You’re walking down a relatively busy, commercialized street. You make that automatic glance down the oncoming alley-way only to see several individuals rummaging nonchalantly through a dumpster, most likely for food.
You turn away disgusted and continue tromping down the sidewalk toward your destination. “Stupid bum,” you think to yourself. “Get a job and stop being so lazy.”
Whoah there. Before coming to this conclusion, take this into consideration:
When someone mentions counter-culture, the 1970s comes to mind: the birth of punk rock through Iggy Pop and the Stooges, New York Dolls, The Ramones, etc. The popular belief today is that “punk is dead” and all that is left to answer for it is a generation of overly made-up Hot Topic/Myspace brats who might think that Black Flag, Minor Threat, and Circle Jerks are possible titles for the upcoming My Chemical Romance album.

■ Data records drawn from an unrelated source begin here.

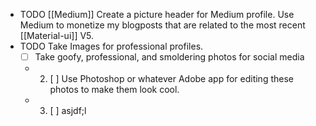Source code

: - TODO [[Medium]] Create a picture header for Medium profile. Use Medium to monetize my blogposts that are related to the most recent [[Material-ui]] V5.
- TODO Take Images for professional profiles.
	- [ ] Take goofy, professional, and smoldering photos for social media
	-
	  2. [ ] Use Photoshop or whatever Adobe app for editing these photos to make them look cool.
	-
	  3. [ ] asjdf;l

However, this is not so. If you look beyond all of those fake distractions, punk, and hardcore for that matter, is still very much alive and kicking. Not to mention punching, yelling, breaking things, and pissing off the police.
One of the newest trends in today’s counter-culture is the phenomenon of “dumpster diving.”
When I last visited my hometown of Richmond, Virginia, I was lucky enough one night to catch some kids my age in the act of robbing a dumpster of its edible and useful contents. These particular kids had hopped a train from the Eastern Shore and were preparing to travel up north, their next destination being Philadelphia.
Lying out before them as we conversed was a smorgasbord of treats. Dried apricots, pecans, and rice abounded. Any damaged packaging or mishandling of products at a grocery store can result in their immediate disposal from the premises, no matter how fresh the product may be.
Fascinated by stories of their travels and their resourcefulness, I accompanied them on the roof of a local chain bakery whose policy includes throwing away all unsold bread from that day in large, clean trash bags. With a whole loaf of wheat bread under each arm, I took in some of my favorite views of my city and discussed life with my newfound feast-mates.
These three kids were getting around for free and for no other reason than to enjoy the adventure of their young lives together. They wanted to prove to themselves that they could live comfortably and happily without any of the domestic pleasantries that we so often take for granted.
An aliased writer of a Punk/D.I.Y. (Do It Yourself) online zine entitled Trasher Zine describes dumpster diving as “the ability to gather the food that you need for free from other’s wastefulness” (from the article entitled “How to Live Rent Free” from the November 2006 issue. )
A growing scene of intentionally squatting youngsters can probably be found in an alleyway near you. No, my friend, the dumpsters are no longer reserved for the bearded man with army fatigues and a backpack bugging you for change on the street corner.